The Castlewick of Salmiguondin is where ragoût was first served. It came to Pantagruel among the spoils of the war against the Dipsodes. Pantagruel conferred the fiefdom upon Alcrofrybas Nasier after said abstractor returned from his six-month tour of Pantagruel’s mouth. However Pantagruel later assigned the domain to Panurge, who proceeded to consume the blade in the ear. Yesterday the body of a man was cast up on the strand at the Castlewick.
Out of nowhere Gargantua stepped into a convocation at Pantagruel’s castle just, as you would have guessed, in time for dessert. Moments earlier one of the serving girls, after stashing the bundle of kindling she had picked up from the woodpile on the path to the privy, had whispered to Panurge, “Keep your fork, Duke, the pie’s coming.” As Panurge parted his lips to respond, Pantagruel spotted Gargantua’s dog Kyne and commanded, “All stand for the King.” Gargantua begged the crowd to do him the favor of not leaving their seats or interrupting their discourse, and in compliance, discussion continued on a question posed by Panurge—should he marry, or should he not.

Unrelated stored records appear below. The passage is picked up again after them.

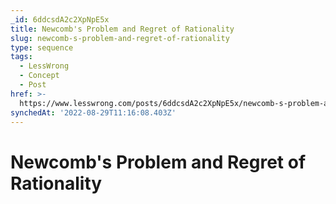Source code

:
 ```yaml
---
_id: 6ddcsdA2c2XpNpE5x
title: Newcomb's Problem and Regret of Rationality
slug: newcomb-s-problem-and-regret-of-rationality
type: sequence
tags:
  - LessWrong
  - Concept
  - Post
href: >-
  https://www.lesswrong.com/posts/6ddcsdA2c2XpNpE5x/newcomb-s-problem-and-regret-of-rationality
synchedAt: '2022-08-29T11:16:08.403Z'
---
```

# Newcomb's Problem and Regret of Rationality

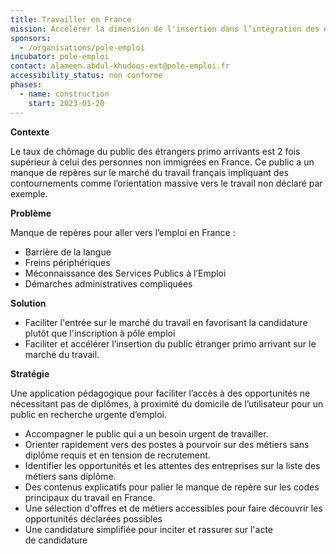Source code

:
 ```yaml
---
title: Travailler en France
mission: Accélérer la dimension de l'insertion dans l’intégration des étrangers.
sponsors:
  - /organisations/pole-emploi
incubator: pole-emploi
contact: alameen.abdul-khudoos-ext@pole-emploi.fr
accessibility_status: non conforme
phases:
  - name: construction
    start: 2023-01-20
---
```

**Contexte**

Le taux de chômage du public des étrangers primo arrivants est 2 fois supérieur à celui des personnes non immigrées en France. Ce public a un manque de repères sur le marché du travail français impliquant des contournements comme l’orientation massive vers le travail non déclaré par exemple.​

**Problème**

Manque de repères pour aller vers l’emploi en France :

* Barrière de la langue
* Freins périphériques
* Méconnaissance des Services Publics à l’Emploi
* Démarches administratives compliquées

**Solution**

* Faciliter l'entrée sur le marché du travail en favorisant la candidature plutôt que l'inscription à pôle emploi
* Faciliter et accélérer l’insertion du public étranger primo arrivant sur le marché du travail.​

**Stratégie**

Une application pédagogique pour faciliter l’accès à des opportunités ne nécessitant pas de diplômes, à proximité du domicile de l’utilisateur pour un public en recherche urgente d’emploi.

* Accompagner le public qui a un besoin urgent de travailler.
* Orienter rapidement vers des postes à pourvoir sur des métiers sans diplôme requis et en tension de recrutement.
* Identifier les opportunités et les attentes des entreprises sur la liste des métiers sans diplôme.
* Des contenus explicatifs pour palier le manque de repère sur les codes principaux du travail en France​.
* Une sélection d'offres et de métiers accessibles pour faire découvrir les opportunités déclarées possibles
* Une candidature simplifiée pour inciter et rassurer sur l'acte de candidature​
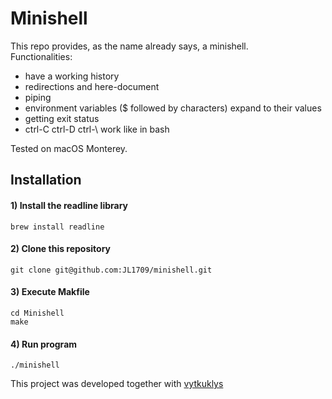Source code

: # Minishell
This repo provides, as the name already says, a minishell.  
Functionalities:
- have a working history
- redirections and here-document
- piping
- environment variables ($ followed by characters) expand to their values
- getting exit status
- ctrl-C ctrl-D ctrl-\ work like in bash

Tested on macOS Monterey.

## Installation

#### 1) Install the readline library
```
brew install readline
```

#### 2) Clone this repository 
```
git clone git@github.com:JL1709/minishell.git
```

#### 3) Execute Makfile
```
cd Minishell
make
```

#### 4)  Run program
```
./minishell
```
This project was developed together with <a href="https://github.com/vytkuklys">vytkuklys</a>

The philosopher Trouillogan had offered two pieces of advice: “Both the two together,” and “Neither the one, nor the other.” Gargantua chimed in that the answer “is like the one given by an ancient philosopher, when asked whether he had a certain woman as his wife. ‘I’ve had her,’ he answered, ‘but she hasn’t got me. I possess her, but I’m not possessed by her.’” Pantagruel smiled. “A similar answer was made by a Spartan wench when she was asked whether she had ever fucked a man,” he said. “She answered, ‘Never, but they sometimes fuck me.’” See also on this intercourse, the Apothegms of Erasmus of Rotterdam, and Book Three, 49.11
“That same wench,” said Garganuta, “if I be not mistaken, used to fill her mouth full of wheat and run around the neighborhood, listening at doors. If a boy’s name was mentioned, it was he who was to be her husband.”
“Yes,” said Epistemon, “She would buy a penny’s worth of pins, stick nine into an apple, throw the tenth away, and put the apple in her left stocking. She tied the stocking with her right garter and then went to bed, hoping to dream of her future husband. On Halloween she would go into a strange garden and steal a head of cabbage. She would take the cabbage into a field, find a dunghill, and standing on it and eating the cabbage, would look into a mirror, hoping for a glimpse of her future husband.”
“But the Fates were cruel to her in the end,” said Pantagruel. “When she was groping, blindfolded, for her wedding ring, the children tricked her into dipping her hand in a bowl of clay.”
Panurge then said that the mention of a wedding ring put him in mind of the story of Hans Carvel, which he would relate in its proper time, and also of an affair he had lately had with a lady in Paris. Although pressed to tell this story, he would only say, “The whole shooting match was a pain in the butt. I’m glad it’s behind me now.”